What to produce:
Examine each line of the data. Copy the line if it includes the word "your".

BEGIN Input material

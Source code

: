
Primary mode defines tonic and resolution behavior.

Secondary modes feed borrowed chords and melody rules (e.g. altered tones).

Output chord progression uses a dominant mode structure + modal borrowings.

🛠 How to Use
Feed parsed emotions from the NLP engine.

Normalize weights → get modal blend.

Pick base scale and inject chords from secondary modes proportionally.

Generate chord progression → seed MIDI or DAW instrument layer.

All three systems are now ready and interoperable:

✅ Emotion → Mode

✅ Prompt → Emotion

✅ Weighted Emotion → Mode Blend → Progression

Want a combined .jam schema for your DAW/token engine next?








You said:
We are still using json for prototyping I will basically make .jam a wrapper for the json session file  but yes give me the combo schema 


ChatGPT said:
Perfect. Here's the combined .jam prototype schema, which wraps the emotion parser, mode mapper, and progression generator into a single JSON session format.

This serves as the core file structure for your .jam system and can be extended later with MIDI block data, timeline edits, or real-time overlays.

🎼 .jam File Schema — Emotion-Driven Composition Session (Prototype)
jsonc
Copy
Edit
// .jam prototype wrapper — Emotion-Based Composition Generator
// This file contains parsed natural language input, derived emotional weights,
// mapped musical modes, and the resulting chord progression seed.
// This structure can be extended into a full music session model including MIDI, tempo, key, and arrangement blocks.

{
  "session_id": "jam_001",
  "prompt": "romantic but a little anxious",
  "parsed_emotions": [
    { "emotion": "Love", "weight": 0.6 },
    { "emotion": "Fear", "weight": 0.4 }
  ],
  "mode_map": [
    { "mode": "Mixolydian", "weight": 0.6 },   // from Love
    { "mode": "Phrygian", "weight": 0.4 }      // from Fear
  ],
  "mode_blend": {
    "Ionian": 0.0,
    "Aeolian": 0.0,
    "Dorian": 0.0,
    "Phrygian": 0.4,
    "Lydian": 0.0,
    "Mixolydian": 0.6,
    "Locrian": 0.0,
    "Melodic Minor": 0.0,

END Input material

Solution:
Want a combined .jam schema for your DAW/token engine next?
This serves as the core file structure for your .jam system and can be extended later with MIDI block data, timeline edits, or real-time overlays.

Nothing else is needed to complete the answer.